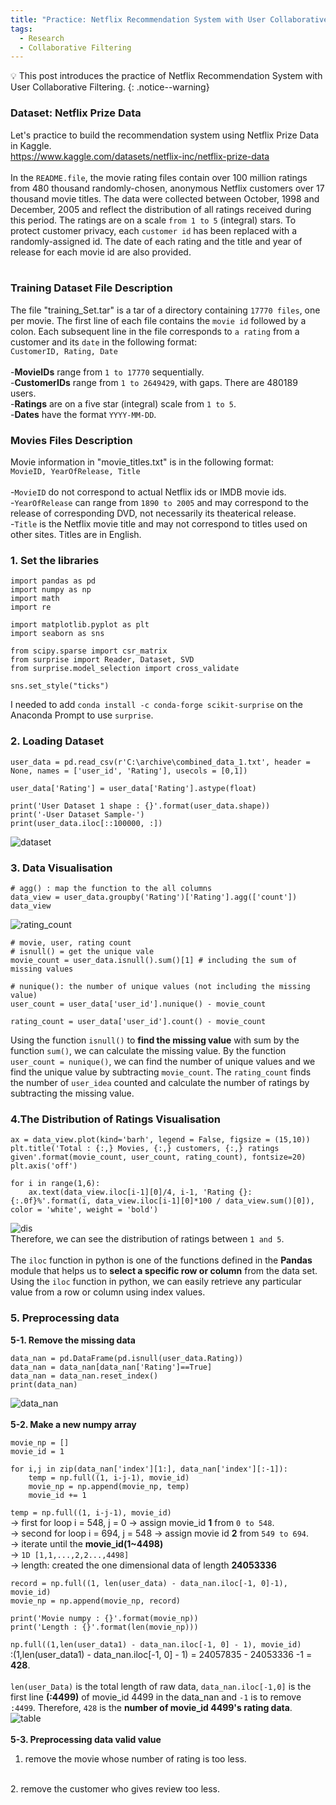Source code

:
 ```yaml
---
title: "Practice: Netflix Recommendation System with User Collaborative Filtering"
tags:
  - Research
  - Collaborative Filtering
---
```

💡 This post introduces the practice of Netflix Recommendation System with User Collaborative Filtering.
{: .notice--warning}
### Dataset: Netflix Prize Data
Let's practice to build the recommendation system using Netflix Prize Data in Kaggle.
<br>
https://www.kaggle.com/datasets/netflix-inc/netflix-prize-data
<br>
<br>
In the `README.file`, the movie rating files contain over 100 million ratings from 480 thousand randomly-chosen, anonymous Netflix customers over 17 thousand movie titles. The data were collected between October, 1998 and December, 2005 and reflect the distribution of all ratings received during this period. The ratings are on a scale `from 1 to 5` (integral) stars. To protect customer privacy, each `customer id` has been replaced with a randomly-assigned id. The date of each rating and the title and year of release for each movie id are also provided.
<br>
<br>
### Training Dataset File Description
The file "training_Set.tar" is a tar of a directory containing `17770 files`, one per movie. The first line of each file contains the `movie id` followed by a colon. Each subsequent line in the file corresponds to `a rating` from a customer and its `date` in the following format:
<br>
`CustomerID, Rating, Date`
<br>
<br>
-**MovieIDs** range from `1 to 17770` sequentially.
<br>
-**CustomerIDs** range from `1 to 2649429`, with gaps. There are 480189 users.
<br>
-**Ratings** are on a five star (integral) scale from `1 to 5`.
<br>
-**Dates** have the format `YYYY-MM-DD`.
<br>
### Movies Files Description
Movie information in  "movie_titles.txt" is in the following format:
<br>
`MovieID, YearOfRelease, Title`
<br>
<br>
-`MovieID` do not correspond to actual Netflix ids or IMDB movie ids.
<br>
-`YearOfRelease` can range from `1890 to 2005` and may correspond to the release of corresponding DVD, not necessarily its theaterical release.
<br>
-`Title` is the Netflix movie title and may not correspond to titles used on other sites. Titles are in English.

### 1. Set the libraries
```
import pandas as pd
import numpy as np
import math
import re

import matplotlib.pyplot as plt
import seaborn as sns

from scipy.sparse import csr_matrix
from surprise import Reader, Dataset, SVD
from surprise.model_selection import cross_validate

sns.set_style("ticks")
```
I needed to add `conda install -c conda-forge scikit-surprise` on the Anaconda Prompt to use `surprise`.

### 2. Loading Dataset
```
user_data = pd.read_csv(r'C:\archive\combined_data_1.txt', header = None, names = ['user_id', 'Rating'], usecols = [0,1])

user_data['Rating'] = user_data['Rating'].astype(float)

print('User Dataset 1 shape : {}'.format(user_data.shape))
print('-User Dataset Sample-')
print(user_data.iloc[::100000, :])
```
![dataset](https://user-images.githubusercontent.com/40441643/218694825-bbb9377e-3c5b-4280-a4b9-8702b68c2c24.PNG)

### 3. Data Visualisation
```
# agg() : map the function to the all columns
data_view = user_data.groupby('Rating')['Rating'].agg(['count'])
data_view
```
![rating_count](https://user-images.githubusercontent.com/40441643/218713193-be04f491-538f-42f6-9d4d-96abf679b858.PNG)
```
# movie, user, rating count
# isnull() = get the unique vale
movie_count = user_data.isnull().sum()[1] # including the sum of missing values

# nunique(): the number of unique values (not including the missing value)
user_count = user_data['user_id'].nunique() - movie_count

rating_count = user_data['user_id'].count() - movie_count
```
Using the function `isnull()` to **find the missing value** with sum by the function `sum()`, we can calculate the missing value. By the function `user_count = nunique()`, we can find the number of unique values and we find the unique value by subtracting `movie_count`. The `rating_count`  finds the number of `user_idea` counted and calculate the number of ratings by subtracting the missing value.

### 4.The Distribution of Ratings Visualisation
```
ax = data_view.plot(kind='barh', legend = False, figsize = (15,10))
plt.title('Total : {:,} Movies, {:,} customers, {:,} ratings given'.format(movie_count, user_count, rating_count), fontsize=20)
plt.axis('off')

for i in range(1,6):
    ax.text(data_view.iloc[i-1][0]/4, i-1, 'Rating {}: {:.0f}%'.format(i, data_view.iloc[i-1][0]*100 / data_view.sum()[0]), color = 'white', weight = 'bold')
```
![dis](https://user-images.githubusercontent.com/40441643/218756838-69cb72b4-7a09-4d03-8d6a-50cf29adebc7.png)
<br>
Therefore, we can see the distribution of ratings between `1 and 5`.
<br>
<br>
The `iloc` function in python is one of the functions defined in the **Pandas** module that helps us to **select a specific row or column** from the data set. Using the `iloc` function in python, we can easily retrieve any particular value from a row or column using index values.

### 5. Preprocessing data
**5-1. Remove the missing data**
```
data_nan = pd.DataFrame(pd.isnull(user_data.Rating))
data_nan = data_nan[data_nan['Rating']==True]
data_nan = data_nan.reset_index()
print(data_nan)
```
![data_nan](https://user-images.githubusercontent.com/40441643/218936946-9088c99f-0520-4946-b4ed-ac0c1f25b4ef.PNG)
<br>
<br>
**5-2. Make a new numpy array**
```
movie_np = []
movie_id = 1

for i,j in zip(data_nan['index'][1:], data_nan['index'][:-1]):
    temp = np.full((1, i-j-1), movie_id)
    movie_np = np.append(movie_np, temp)
    movie_id += 1
```
`temp = np.full((1, i-j-1), movie_id)`
<br>
-> first for loop i = 548, j = 0 -> assign movie_id **1** from `0 to 548`.
<br>
-> second for loop i = 694, j = 548 -> assign movie id **2** from `549 to 694`.
<br>
-> iterate until the **movie_id(1~4498)**
<br>
-> `1D [1,1,...,2,2...,4498]`
<br>
-> length: created the one dimensional data of length **24053336**

```
record = np.full((1, len(user_data) - data_nan.iloc[-1, 0]-1), movie_id)
movie_np = np.append(movie_np, record)

print('Movie numpy : {}'.format(movie_np))
print('Length : {}'.format(len(movie_np)))
```

`np.full((1,len(user_data1) - data_nan.iloc[-1, 0] - 1), movie_id)`
<br>
:(1,len(user_data1) - data_nan.iloc[-1, 0] - 1) = 24057835 - 24053336 -1 = **428**.
<br>
<br>
`len(user_Data)` is the total length of raw data, `data_nan.iloc[-1,0]` is the first line **(:4499)** of movie_id 4499 in the data_nan and `-1` is to remove `:4499`. Therefore, `428` is the **number of movie_id 4499's rating data**.
<br>
![table](https://user-images.githubusercontent.com/40441643/218946412-944b9b0b-8f29-4321-8af0-f6e0266bcf40.PNG)
<br>
<br>
**5-3. Preprocessing data valid value**
<br>
1. remove the movie whose number of rating is too less.
<br>
2. remove the customer who gives review too less.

-*-

● **TASK ITEM**
Only the lines containing the word "Preprocessing" should be returned from the data above.

● **EXERCISE ANSWER**
### 5. Preprocessing data
**5-3. Preprocessing data valid value**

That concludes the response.